Several limitations in the present review and meta-analysis are acknowledged. Firstly, the small number of available RCTs precludes the possibility of comparing the rehabilitative approach supported by the VF with other types of treatments. Secondly, methodological heterogeneity (e.g., study designs, outcome measures) restricted the number of studies eligible for the quantitative analysis. In addition to this, data reporting was frequently incomplete or not always provided in a useful way to perform meta-analysis; when possible, information was obtained by contacting authors via e-mail, or conversely, we properly managed them on the basis of available data. Thirdly, the variability of the interventions does not allow to identify a single rehabilitative protocol that verifies the effectiveness. Moreover, the number of patients for each included pathology is small. The internal validity of studies is also limited, and the methodological quality is low to medium as a consequence of the study designs: lack of randomization and blinding, small or uncontrolled groups. Furthermore, a clinical and instrumental assessment of motor abilities should have been carried out to better clarify the effects on dynamic postural stability and gait parameters [61,62,63].

5. Conclusions

This review and meta-analysis highlights the effects of the VF provided during motor tasks, on gait and balance in patients with neurological diseases.
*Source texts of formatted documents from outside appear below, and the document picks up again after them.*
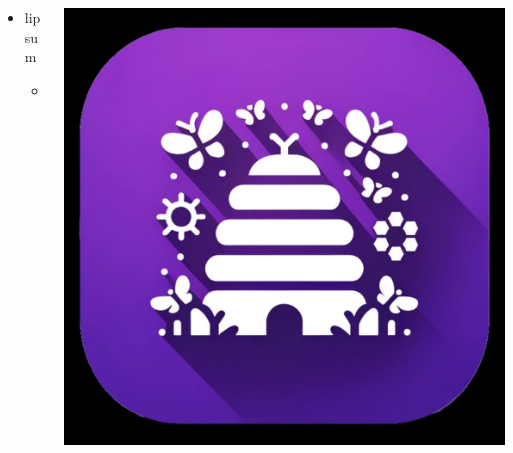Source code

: \documentclass[aspectratio=169]{beamer}
\begin{document}
\begin{frame}{3}

\begin{columns}[T]
    \begin{column}[T]{0.5\textwidth}
        \begin{itemize}
            \item lipsum
            \begin{itemize}
                \item example
            \end{itemize}
        \end{itemize}
    \end{column}
    
    \begin{column}{0.5\textwidth}
        \includegraphics[height=0.8\textheight]{imgs/app_icons/2.png}
    \end{column}
\end{columns}

\end{frame}
\end{document}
Although the VF could be considered in the context of neurorehabilitation as a supportive sensory stimulus, not enough trials were found to establish the effectiveness of a rehabilitation program that includes the VF. Clinical practices recommendation on its efficacy cannot be made due to the lack of high-quality studies and heterogeneity of treatment protocols. Further studies focused on the evaluation of the VF effects on the quality of life and daily living changes are recommended. Neurophysiological mechanisms linking VF intervention to enhanced balance functions should be explored after interventions to investigate possible neural mechanisms underlying the vibrotactile-induced improvements. High-quality RCTs with cost-effective and long-term evaluations are necessary to influence clinical practice and the decision making process in neurorehabilitation. This review may be considered as a starting point for future RCTs that could investigate the effectiveness of a vibrotactile training on balance, gait, daily life activities, and on the quality of life of patients with neurological and cerebrovascular diseases.